§ **Description of the task**: From the entries below, copy every line that has the word "with".

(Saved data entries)
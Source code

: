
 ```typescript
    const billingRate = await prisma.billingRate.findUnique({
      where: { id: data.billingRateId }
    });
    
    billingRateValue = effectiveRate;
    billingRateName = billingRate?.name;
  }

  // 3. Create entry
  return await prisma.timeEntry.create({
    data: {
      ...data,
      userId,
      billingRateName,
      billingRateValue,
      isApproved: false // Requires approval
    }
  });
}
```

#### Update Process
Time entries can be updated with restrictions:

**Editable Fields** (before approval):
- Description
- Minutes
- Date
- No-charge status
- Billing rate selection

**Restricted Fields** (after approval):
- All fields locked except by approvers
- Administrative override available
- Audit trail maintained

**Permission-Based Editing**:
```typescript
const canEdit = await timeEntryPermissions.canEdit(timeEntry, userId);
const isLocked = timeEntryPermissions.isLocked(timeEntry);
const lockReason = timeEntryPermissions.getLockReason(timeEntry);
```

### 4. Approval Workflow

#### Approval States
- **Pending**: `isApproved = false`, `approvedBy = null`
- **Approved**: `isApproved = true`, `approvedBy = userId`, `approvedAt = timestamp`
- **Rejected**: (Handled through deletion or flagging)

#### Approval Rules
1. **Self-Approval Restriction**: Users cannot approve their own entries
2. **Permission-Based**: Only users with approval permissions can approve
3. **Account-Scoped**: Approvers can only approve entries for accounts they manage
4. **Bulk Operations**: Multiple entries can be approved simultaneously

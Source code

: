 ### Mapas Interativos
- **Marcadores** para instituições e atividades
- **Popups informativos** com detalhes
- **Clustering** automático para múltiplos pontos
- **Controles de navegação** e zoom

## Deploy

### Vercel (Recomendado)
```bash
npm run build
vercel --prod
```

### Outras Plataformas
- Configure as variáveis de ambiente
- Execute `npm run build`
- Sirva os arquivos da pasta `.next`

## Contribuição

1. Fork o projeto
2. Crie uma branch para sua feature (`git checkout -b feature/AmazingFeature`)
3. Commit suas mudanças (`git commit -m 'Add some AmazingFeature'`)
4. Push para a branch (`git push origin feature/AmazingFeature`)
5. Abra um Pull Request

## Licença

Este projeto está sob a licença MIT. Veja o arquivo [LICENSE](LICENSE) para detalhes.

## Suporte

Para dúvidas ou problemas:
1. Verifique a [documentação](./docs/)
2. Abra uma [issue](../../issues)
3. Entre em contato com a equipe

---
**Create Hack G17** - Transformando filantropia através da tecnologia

* * *

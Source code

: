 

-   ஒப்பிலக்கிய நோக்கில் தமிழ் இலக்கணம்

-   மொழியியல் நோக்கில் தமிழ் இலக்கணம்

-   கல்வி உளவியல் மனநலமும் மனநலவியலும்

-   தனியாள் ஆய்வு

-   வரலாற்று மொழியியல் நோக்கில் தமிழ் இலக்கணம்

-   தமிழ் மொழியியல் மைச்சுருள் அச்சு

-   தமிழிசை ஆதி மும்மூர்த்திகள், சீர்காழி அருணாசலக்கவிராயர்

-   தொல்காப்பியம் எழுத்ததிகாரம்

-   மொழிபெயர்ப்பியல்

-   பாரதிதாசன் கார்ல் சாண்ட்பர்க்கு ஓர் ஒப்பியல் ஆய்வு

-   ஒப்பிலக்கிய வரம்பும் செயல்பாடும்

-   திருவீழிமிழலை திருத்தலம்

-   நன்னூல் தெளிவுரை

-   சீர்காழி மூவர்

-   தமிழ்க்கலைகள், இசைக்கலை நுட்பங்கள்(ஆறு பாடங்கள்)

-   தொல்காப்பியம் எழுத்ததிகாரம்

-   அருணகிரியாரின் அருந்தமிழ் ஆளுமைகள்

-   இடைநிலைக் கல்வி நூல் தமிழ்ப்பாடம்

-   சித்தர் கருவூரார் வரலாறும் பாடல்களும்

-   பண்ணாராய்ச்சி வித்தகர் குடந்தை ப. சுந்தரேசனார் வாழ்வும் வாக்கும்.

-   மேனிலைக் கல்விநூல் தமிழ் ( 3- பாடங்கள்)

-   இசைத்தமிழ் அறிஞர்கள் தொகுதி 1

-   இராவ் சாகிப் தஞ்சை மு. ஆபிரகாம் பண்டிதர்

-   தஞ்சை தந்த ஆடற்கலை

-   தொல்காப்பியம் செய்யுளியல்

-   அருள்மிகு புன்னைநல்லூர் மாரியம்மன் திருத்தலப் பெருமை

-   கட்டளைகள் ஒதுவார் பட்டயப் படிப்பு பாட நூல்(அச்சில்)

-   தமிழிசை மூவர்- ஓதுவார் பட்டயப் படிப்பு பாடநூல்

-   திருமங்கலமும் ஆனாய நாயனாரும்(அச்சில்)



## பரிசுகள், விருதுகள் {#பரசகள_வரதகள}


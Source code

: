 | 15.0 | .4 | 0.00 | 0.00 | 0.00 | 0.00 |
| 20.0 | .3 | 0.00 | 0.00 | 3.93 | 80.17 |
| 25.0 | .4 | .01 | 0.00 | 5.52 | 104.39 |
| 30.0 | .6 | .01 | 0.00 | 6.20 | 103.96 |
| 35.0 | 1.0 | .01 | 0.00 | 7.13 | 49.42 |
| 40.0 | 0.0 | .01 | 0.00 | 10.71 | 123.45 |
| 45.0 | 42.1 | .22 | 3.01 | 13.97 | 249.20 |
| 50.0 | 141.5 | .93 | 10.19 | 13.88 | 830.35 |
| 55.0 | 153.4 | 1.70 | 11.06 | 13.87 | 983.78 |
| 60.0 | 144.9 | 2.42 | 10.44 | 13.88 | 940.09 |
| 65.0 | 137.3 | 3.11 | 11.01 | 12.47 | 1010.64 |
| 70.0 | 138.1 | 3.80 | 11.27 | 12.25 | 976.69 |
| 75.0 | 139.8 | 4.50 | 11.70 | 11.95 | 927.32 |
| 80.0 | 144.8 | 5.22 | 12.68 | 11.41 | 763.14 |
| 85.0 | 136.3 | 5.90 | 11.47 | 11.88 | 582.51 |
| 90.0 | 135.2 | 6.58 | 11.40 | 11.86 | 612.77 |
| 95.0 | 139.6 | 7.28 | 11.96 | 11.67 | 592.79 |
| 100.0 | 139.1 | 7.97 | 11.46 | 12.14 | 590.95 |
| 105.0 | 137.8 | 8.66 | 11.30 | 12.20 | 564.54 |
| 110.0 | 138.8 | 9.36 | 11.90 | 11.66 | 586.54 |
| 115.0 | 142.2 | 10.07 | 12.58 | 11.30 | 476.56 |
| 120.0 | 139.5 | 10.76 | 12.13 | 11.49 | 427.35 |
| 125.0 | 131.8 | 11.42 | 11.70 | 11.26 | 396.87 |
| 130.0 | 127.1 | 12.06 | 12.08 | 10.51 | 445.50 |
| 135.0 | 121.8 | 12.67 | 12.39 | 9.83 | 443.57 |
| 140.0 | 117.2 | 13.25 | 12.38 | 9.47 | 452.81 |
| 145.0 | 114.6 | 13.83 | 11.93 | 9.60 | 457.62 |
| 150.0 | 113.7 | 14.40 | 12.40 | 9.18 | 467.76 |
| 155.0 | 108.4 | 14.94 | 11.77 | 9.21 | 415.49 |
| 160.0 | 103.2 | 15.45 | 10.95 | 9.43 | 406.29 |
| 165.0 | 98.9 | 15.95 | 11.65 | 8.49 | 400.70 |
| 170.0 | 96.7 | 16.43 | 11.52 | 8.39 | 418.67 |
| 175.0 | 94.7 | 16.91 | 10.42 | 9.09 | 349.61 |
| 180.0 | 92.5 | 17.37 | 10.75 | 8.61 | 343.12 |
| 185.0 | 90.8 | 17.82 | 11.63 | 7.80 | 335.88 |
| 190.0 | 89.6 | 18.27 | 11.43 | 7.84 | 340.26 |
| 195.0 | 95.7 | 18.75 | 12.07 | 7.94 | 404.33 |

==

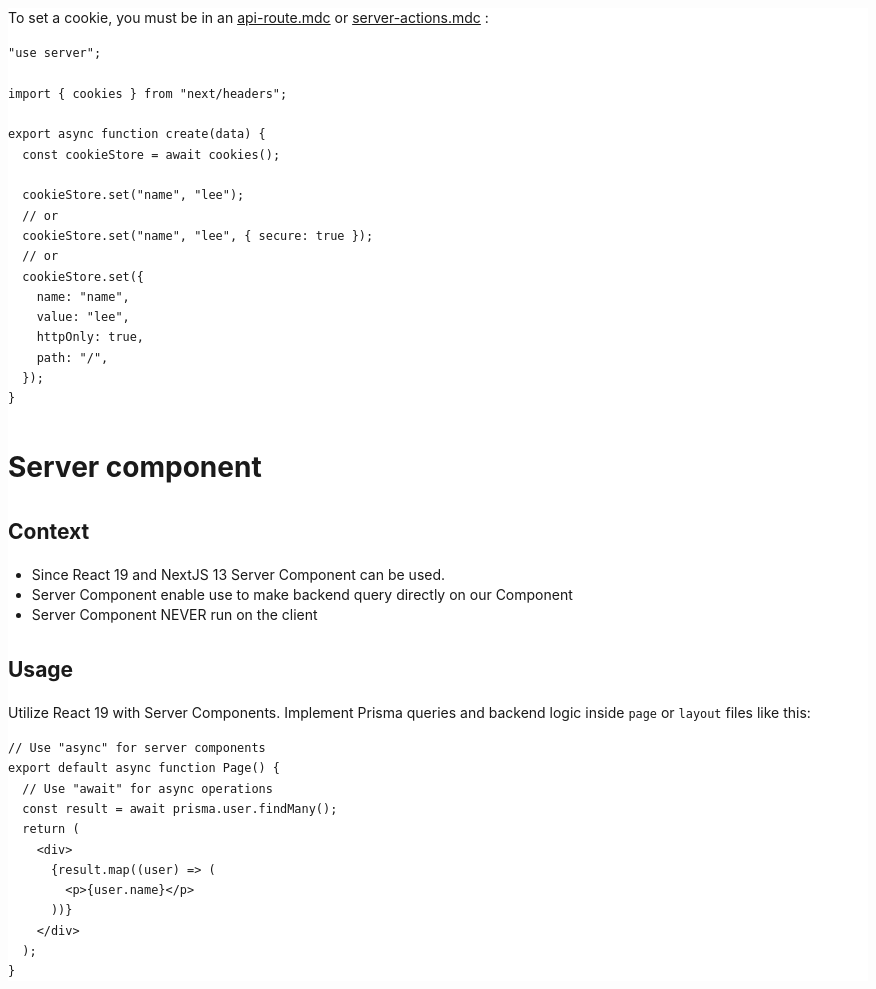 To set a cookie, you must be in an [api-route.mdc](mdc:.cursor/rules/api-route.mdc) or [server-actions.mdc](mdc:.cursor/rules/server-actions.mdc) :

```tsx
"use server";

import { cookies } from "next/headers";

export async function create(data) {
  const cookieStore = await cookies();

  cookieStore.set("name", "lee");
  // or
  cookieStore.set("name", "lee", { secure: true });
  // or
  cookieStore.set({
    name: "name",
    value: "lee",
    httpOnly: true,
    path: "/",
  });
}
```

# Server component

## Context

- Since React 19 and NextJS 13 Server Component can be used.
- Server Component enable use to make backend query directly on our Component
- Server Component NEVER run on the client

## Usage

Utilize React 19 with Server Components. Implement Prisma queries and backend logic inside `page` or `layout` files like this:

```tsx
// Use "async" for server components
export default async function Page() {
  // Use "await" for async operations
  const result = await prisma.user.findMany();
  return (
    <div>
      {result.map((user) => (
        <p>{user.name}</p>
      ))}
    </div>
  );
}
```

§ **Written solution**:
Time entries can be updated with restrictions:
2. **Permission-Based**: Only users with approval permissions can approve
Utilize React 19 with Server Components. Implement Prisma queries and backend logic inside `page` or `layout` files like this:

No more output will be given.